In one configuration, the assistant can also assist the user in resetting the selected feature. For example, after reporting a feature setting to a user the assistant can then ask the user if the feature setting is to be changed. The user can then interact with the assistant and change the feature setting.
A number of variations and modifications of the invention can be used. It would be possible to provide for some features of the invention without providing others. For example in one alternative embodiment, the assistant 124 resides on the endpoint device itself in addition to or in lieu of residing on the switch or server 100. In another alternative embodiment, the assistant is an ASIC located in either the telecommunication device or switch or server 100. In yet another alternative embodiment, the assistant can use the methods of either FIGS. 2 or 3, at the request of the user. The user can provide a command to the assistant to perform the steps of FIG. 2 or provide a different command to perform the steps of FIG. 3.
In yet a further alternative embodiment, assistant 124 resides in an adjunct server connected to the switch/server 100 and/or to the endpoint via a computer-telephony integration or CTI interface.
In yet another alternative embodiment, switch/server control 120, assistant 124, query recognition agent, and/or speech output agent can be implemented, in whole or part, as an application specific integrated circuit or any other type of logic circuit.
The present invention, in various embodiments, includes components, methods, processes, systems and/or apparatus substantially as depicted and described herein, including various embodiments, subcombinations, and subsets thereof.
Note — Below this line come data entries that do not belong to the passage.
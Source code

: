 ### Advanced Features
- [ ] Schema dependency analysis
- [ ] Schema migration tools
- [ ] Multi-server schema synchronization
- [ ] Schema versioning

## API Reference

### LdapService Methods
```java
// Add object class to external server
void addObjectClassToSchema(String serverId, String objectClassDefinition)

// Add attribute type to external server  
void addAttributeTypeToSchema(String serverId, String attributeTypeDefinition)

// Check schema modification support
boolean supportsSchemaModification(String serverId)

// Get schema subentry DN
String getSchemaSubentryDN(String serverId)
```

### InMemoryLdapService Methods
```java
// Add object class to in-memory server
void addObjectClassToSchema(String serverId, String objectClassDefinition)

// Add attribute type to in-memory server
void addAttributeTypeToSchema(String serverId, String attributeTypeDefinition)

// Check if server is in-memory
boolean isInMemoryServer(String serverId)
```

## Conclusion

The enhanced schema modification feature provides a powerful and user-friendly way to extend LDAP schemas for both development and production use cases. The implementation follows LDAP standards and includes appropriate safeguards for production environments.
Those of skill in the art will understand how to make and use the present invention after understanding the present disclosure. The present invention, in various embodiments, includes providing devices and processes in the absence of items not depicted and/or described herein or in various embodiments hereof, including in the absence of such items as may have been used in previous devices or processes, e.g. for improving performance, achieving ease and/or reducing cost of implementation.
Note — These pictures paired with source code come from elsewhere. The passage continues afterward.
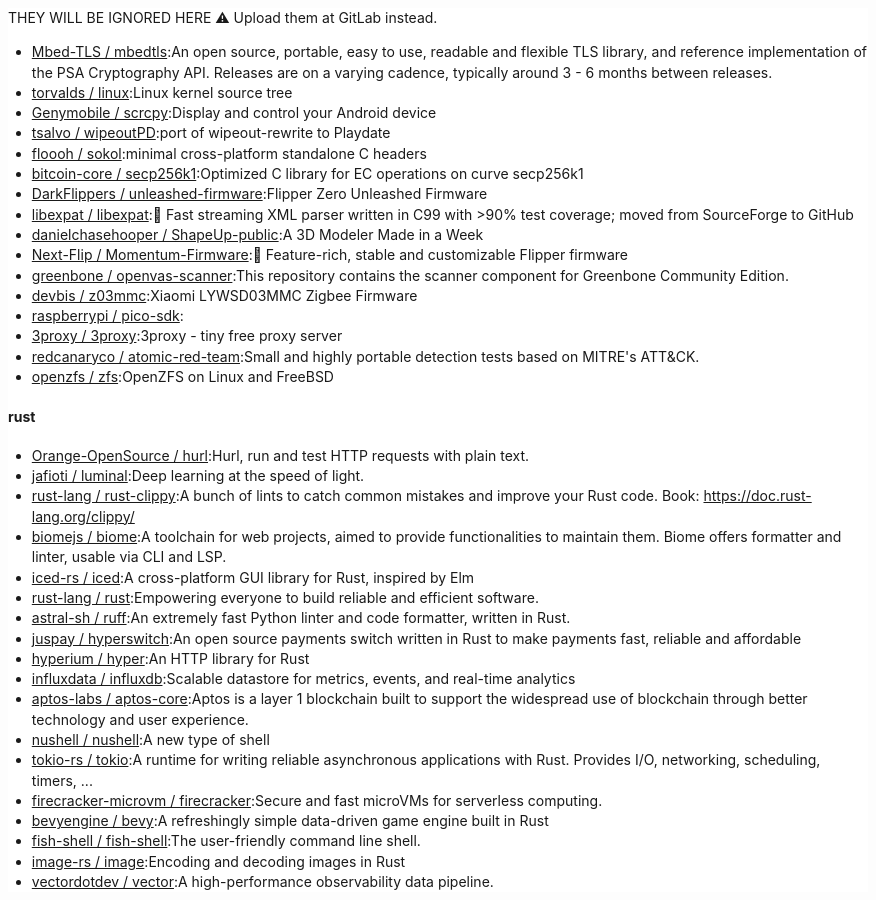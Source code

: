 THEY WILL BE IGNORED HERE
⚠️
Upload them at GitLab instead.
* [Mbed-TLS / mbedtls](https://github.com/Mbed-TLS/mbedtls):An open source, portable, easy to use, readable and flexible TLS library, and reference implementation of the PSA Cryptography API. Releases are on a varying cadence, typically around 3 - 6 months between releases.
* [torvalds / linux](https://github.com/torvalds/linux):Linux kernel source tree
* [Genymobile / scrcpy](https://github.com/Genymobile/scrcpy):Display and control your Android device
* [tsalvo / wipeoutPD](https://github.com/tsalvo/wipeoutPD):port of wipeout-rewrite to Playdate
* [floooh / sokol](https://github.com/floooh/sokol):minimal cross-platform standalone C headers
* [bitcoin-core / secp256k1](https://github.com/bitcoin-core/secp256k1):Optimized C library for EC operations on curve secp256k1
* [DarkFlippers / unleashed-firmware](https://github.com/DarkFlippers/unleashed-firmware):Flipper Zero Unleashed Firmware
* [libexpat / libexpat](https://github.com/libexpat/libexpat):🌿 Fast streaming XML parser written in C99 with >90% test coverage; moved from SourceForge to GitHub
* [danielchasehooper / ShapeUp-public](https://github.com/danielchasehooper/ShapeUp-public):A 3D Modeler Made in a Week
* [Next-Flip / Momentum-Firmware](https://github.com/Next-Flip/Momentum-Firmware):🐬 Feature-rich, stable and customizable Flipper firmware
* [greenbone / openvas-scanner](https://github.com/greenbone/openvas-scanner):This repository contains the scanner component for Greenbone Community Edition.
* [devbis / z03mmc](https://github.com/devbis/z03mmc):Xiaomi LYWSD03MMC Zigbee Firmware
* [raspberrypi / pico-sdk](https://github.com/raspberrypi/pico-sdk):
* [3proxy / 3proxy](https://github.com/3proxy/3proxy):3proxy - tiny free proxy server
* [redcanaryco / atomic-red-team](https://github.com/redcanaryco/atomic-red-team):Small and highly portable detection tests based on MITRE's ATT&CK.
* [openzfs / zfs](https://github.com/openzfs/zfs):OpenZFS on Linux and FreeBSD

#### rust
* [Orange-OpenSource / hurl](https://github.com/Orange-OpenSource/hurl):Hurl, run and test HTTP requests with plain text.
* [jafioti / luminal](https://github.com/jafioti/luminal):Deep learning at the speed of light.
* [rust-lang / rust-clippy](https://github.com/rust-lang/rust-clippy):A bunch of lints to catch common mistakes and improve your Rust code. Book: https://doc.rust-lang.org/clippy/
* [biomejs / biome](https://github.com/biomejs/biome):A toolchain for web projects, aimed to provide functionalities to maintain them. Biome offers formatter and linter, usable via CLI and LSP.
* [iced-rs / iced](https://github.com/iced-rs/iced):A cross-platform GUI library for Rust, inspired by Elm
* [rust-lang / rust](https://github.com/rust-lang/rust):Empowering everyone to build reliable and efficient software.
* [astral-sh / ruff](https://github.com/astral-sh/ruff):An extremely fast Python linter and code formatter, written in Rust.
* [juspay / hyperswitch](https://github.com/juspay/hyperswitch):An open source payments switch written in Rust to make payments fast, reliable and affordable
* [hyperium / hyper](https://github.com/hyperium/hyper):An HTTP library for Rust
* [influxdata / influxdb](https://github.com/influxdata/influxdb):Scalable datastore for metrics, events, and real-time analytics
* [aptos-labs / aptos-core](https://github.com/aptos-labs/aptos-core):Aptos is a layer 1 blockchain built to support the widespread use of blockchain through better technology and user experience.
* [nushell / nushell](https://github.com/nushell/nushell):A new type of shell
* [tokio-rs / tokio](https://github.com/tokio-rs/tokio):A runtime for writing reliable asynchronous applications with Rust. Provides I/O, networking, scheduling, timers, ...
* [firecracker-microvm / firecracker](https://github.com/firecracker-microvm/firecracker):Secure and fast microVMs for serverless computing.
* [bevyengine / bevy](https://github.com/bevyengine/bevy):A refreshingly simple data-driven game engine built in Rust
* [fish-shell / fish-shell](https://github.com/fish-shell/fish-shell):The user-friendly command line shell.
* [image-rs / image](https://github.com/image-rs/image):Encoding and decoding images in Rust
* [vectordotdev / vector](https://github.com/vectordotdev/vector):A high-performance observability data pipeline.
The foregoing discussion of the invention has been presented for purposes of illustration and description. The foregoing is not intended to limit the invention to the form or forms disclosed herein. Although the description of the invention has included description of one or more embodiments and certain variations and modifications, other variations and modifications are within the scope of the invention, e.g. as may be within the skill and knowledge of those in the art, after understanding the present disclosure. It is intended to obtain rights which include alternative embodiments to the extent permitted, including alternate, interchangeable and/or equivalent structures, functions, ranges or steps to those claimed, whether or not such alternate, interchangeable and/or equivalent structures, functions, ranges or steps are disclosed herein, and without intending to publicly dedicate any patentable subject matter.